_Task item_. Reproduce what is written in the records below exactly, and leave out the images.

BEGIN Recorded information

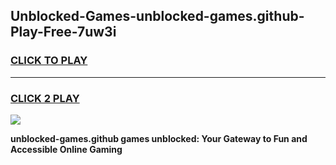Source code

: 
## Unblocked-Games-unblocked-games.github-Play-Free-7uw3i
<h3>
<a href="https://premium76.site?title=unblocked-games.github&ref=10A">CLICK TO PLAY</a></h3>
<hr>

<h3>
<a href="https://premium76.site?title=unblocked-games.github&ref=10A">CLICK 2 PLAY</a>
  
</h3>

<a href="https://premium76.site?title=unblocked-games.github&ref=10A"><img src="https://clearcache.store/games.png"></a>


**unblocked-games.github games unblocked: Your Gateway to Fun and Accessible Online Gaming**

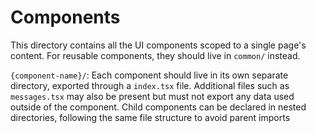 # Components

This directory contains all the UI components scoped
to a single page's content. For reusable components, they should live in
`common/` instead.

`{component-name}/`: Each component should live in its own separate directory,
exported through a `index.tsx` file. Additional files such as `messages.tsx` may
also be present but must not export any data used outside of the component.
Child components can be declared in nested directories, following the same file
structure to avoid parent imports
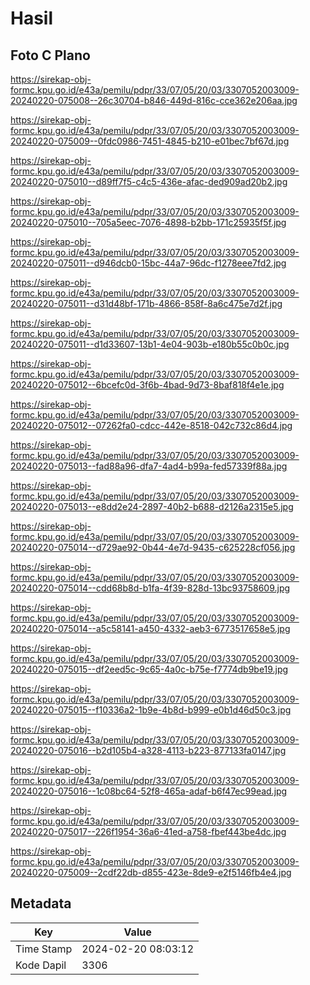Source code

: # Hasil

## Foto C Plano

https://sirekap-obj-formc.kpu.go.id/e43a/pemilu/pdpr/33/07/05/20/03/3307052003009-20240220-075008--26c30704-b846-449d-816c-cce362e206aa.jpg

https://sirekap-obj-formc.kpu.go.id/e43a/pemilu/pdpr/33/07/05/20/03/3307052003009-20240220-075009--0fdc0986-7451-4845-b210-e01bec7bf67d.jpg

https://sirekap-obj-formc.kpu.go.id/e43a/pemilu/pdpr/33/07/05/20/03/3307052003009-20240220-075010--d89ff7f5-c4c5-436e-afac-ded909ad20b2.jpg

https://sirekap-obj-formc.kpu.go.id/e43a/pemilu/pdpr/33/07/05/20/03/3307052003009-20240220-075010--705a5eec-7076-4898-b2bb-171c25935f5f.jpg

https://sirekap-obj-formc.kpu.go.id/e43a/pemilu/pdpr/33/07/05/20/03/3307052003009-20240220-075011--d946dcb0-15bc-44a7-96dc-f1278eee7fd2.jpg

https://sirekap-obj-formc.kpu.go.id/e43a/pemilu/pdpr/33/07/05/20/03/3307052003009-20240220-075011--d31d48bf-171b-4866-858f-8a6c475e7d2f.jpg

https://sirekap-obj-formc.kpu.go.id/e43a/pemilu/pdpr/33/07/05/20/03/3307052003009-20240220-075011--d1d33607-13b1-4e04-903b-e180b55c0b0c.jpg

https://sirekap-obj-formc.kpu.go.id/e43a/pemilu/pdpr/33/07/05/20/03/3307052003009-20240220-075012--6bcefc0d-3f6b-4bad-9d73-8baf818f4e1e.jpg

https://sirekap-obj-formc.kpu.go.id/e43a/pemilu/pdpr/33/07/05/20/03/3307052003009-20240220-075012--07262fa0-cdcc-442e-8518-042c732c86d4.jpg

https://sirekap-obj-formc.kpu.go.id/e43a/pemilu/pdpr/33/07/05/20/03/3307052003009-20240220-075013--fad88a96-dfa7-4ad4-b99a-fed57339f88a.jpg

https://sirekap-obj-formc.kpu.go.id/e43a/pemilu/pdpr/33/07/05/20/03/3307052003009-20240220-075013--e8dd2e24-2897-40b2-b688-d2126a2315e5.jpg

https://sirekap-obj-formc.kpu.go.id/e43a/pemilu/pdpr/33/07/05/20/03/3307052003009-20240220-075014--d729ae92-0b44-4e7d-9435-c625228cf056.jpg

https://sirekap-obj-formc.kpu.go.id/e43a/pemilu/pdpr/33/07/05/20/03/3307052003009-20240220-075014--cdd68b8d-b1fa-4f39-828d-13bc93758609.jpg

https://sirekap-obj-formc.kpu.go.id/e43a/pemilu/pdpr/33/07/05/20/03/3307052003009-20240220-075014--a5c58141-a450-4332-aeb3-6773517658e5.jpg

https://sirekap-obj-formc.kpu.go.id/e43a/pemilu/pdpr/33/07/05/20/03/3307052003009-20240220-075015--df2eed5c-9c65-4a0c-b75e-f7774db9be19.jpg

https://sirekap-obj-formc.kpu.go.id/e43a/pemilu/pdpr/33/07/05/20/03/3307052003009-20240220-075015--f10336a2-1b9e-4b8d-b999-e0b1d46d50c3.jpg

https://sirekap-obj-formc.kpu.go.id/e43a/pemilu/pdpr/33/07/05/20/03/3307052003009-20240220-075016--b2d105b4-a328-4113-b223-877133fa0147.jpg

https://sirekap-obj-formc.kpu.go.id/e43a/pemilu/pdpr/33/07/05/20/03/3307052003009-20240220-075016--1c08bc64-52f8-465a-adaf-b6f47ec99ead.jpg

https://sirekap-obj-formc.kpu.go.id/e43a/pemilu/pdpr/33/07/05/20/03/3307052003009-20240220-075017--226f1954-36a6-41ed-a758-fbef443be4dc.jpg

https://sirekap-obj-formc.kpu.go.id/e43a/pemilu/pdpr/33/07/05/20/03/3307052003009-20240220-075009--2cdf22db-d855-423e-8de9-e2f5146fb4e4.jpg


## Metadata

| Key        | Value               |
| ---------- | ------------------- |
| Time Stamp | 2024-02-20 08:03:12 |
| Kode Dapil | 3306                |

END Recorded information

_Exercise answer_.
Source code

: 
## Unblocked-Games-unblocked-games.github-Play-Free-7uw3i
<h3>
<a href="https://premium76.site?title=unblocked-games.github&ref=10A">CLICK TO PLAY</a></h3>
<hr>

<h3>
<a href="https://premium76.site?title=unblocked-games.github&ref=10A">CLICK 2 PLAY</a>
  
</h3>

<a href="https://premium76.site?title=unblocked-games.github&ref=10A"><img src="https://clearcache.store/games.png"></a>


**unblocked-games.github games unblocked: Your Gateway to Fun and Accessible Online Gaming**

 # Components

This directory contains all the UI components scoped
to a single page's content. For reusable components, they should live in
`common/` instead.

`{component-name}/`: Each component should live in its own separate directory,
exported through a `index.tsx` file. Additional files such as `messages.tsx` may
also be present but must not export any data used outside of the component.
Child components can be declared in nested directories, following the same file
structure to avoid parent imports
Source code

: # Hasil

## Foto C Plano

https://sirekap-obj-formc.kpu.go.id/e43a/pemilu/pdpr/33/07/05/20/03/3307052003009-20240220-075008--26c30704-b846-449d-816c-cce362e206aa.jpg

https://sirekap-obj-formc.kpu.go.id/e43a/pemilu/pdpr/33/07/05/20/03/3307052003009-20240220-075009--0fdc0986-7451-4845-b210-e01bec7bf67d.jpg

https://sirekap-obj-formc.kpu.go.id/e43a/pemilu/pdpr/33/07/05/20/03/3307052003009-20240220-075010--d89ff7f5-c4c5-436e-afac-ded909ad20b2.jpg

https://sirekap-obj-formc.kpu.go.id/e43a/pemilu/pdpr/33/07/05/20/03/3307052003009-20240220-075010--705a5eec-7076-4898-b2bb-171c25935f5f.jpg

https://sirekap-obj-formc.kpu.go.id/e43a/pemilu/pdpr/33/07/05/20/03/3307052003009-20240220-075011--d946dcb0-15bc-44a7-96dc-f1278eee7fd2.jpg

https://sirekap-obj-formc.kpu.go.id/e43a/pemilu/pdpr/33/07/05/20/03/3307052003009-20240220-075011--d31d48bf-171b-4866-858f-8a6c475e7d2f.jpg

https://sirekap-obj-formc.kpu.go.id/e43a/pemilu/pdpr/33/07/05/20/03/3307052003009-20240220-075011--d1d33607-13b1-4e04-903b-e180b55c0b0c.jpg

https://sirekap-obj-formc.kpu.go.id/e43a/pemilu/pdpr/33/07/05/20/03/3307052003009-20240220-075012--6bcefc0d-3f6b-4bad-9d73-8baf818f4e1e.jpg

https://sirekap-obj-formc.kpu.go.id/e43a/pemilu/pdpr/33/07/05/20/03/3307052003009-20240220-075012--07262fa0-cdcc-442e-8518-042c732c86d4.jpg

https://sirekap-obj-formc.kpu.go.id/e43a/pemilu/pdpr/33/07/05/20/03/3307052003009-20240220-075013--fad88a96-dfa7-4ad4-b99a-fed57339f88a.jpg

https://sirekap-obj-formc.kpu.go.id/e43a/pemilu/pdpr/33/07/05/20/03/3307052003009-20240220-075013--e8dd2e24-2897-40b2-b688-d2126a2315e5.jpg

https://sirekap-obj-formc.kpu.go.id/e43a/pemilu/pdpr/33/07/05/20/03/3307052003009-20240220-075014--d729ae92-0b44-4e7d-9435-c625228cf056.jpg

https://sirekap-obj-formc.kpu.go.id/e43a/pemilu/pdpr/33/07/05/20/03/3307052003009-20240220-075014--cdd68b8d-b1fa-4f39-828d-13bc93758609.jpg

https://sirekap-obj-formc.kpu.go.id/e43a/pemilu/pdpr/33/07/05/20/03/3307052003009-20240220-075014--a5c58141-a450-4332-aeb3-6773517658e5.jpg

https://sirekap-obj-formc.kpu.go.id/e43a/pemilu/pdpr/33/07/05/20/03/3307052003009-20240220-075015--df2eed5c-9c65-4a0c-b75e-f7774db9be19.jpg

https://sirekap-obj-formc.kpu.go.id/e43a/pemilu/pdpr/33/07/05/20/03/3307052003009-20240220-075015--f10336a2-1b9e-4b8d-b999-e0b1d46d50c3.jpg

https://sirekap-obj-formc.kpu.go.id/e43a/pemilu/pdpr/33/07/05/20/03/3307052003009-20240220-075016--b2d105b4-a328-4113-b223-877133fa0147.jpg

https://sirekap-obj-formc.kpu.go.id/e43a/pemilu/pdpr/33/07/05/20/03/3307052003009-20240220-075016--1c08bc64-52f8-465a-adaf-b6f47ec99ead.jpg

https://sirekap-obj-formc.kpu.go.id/e43a/pemilu/pdpr/33/07/05/20/03/3307052003009-20240220-075017--226f1954-36a6-41ed-a758-fbef443be4dc.jpg

https://sirekap-obj-formc.kpu.go.id/e43a/pemilu/pdpr/33/07/05/20/03/3307052003009-20240220-075009--2cdf22db-d855-423e-8de9-e2f5146fb4e4.jpg


## Metadata

| Key        | Value               |
| ---------- | ------------------- |
| Time Stamp | 2024-02-20 08:03:12 |
| Kode Dapil | 3306                |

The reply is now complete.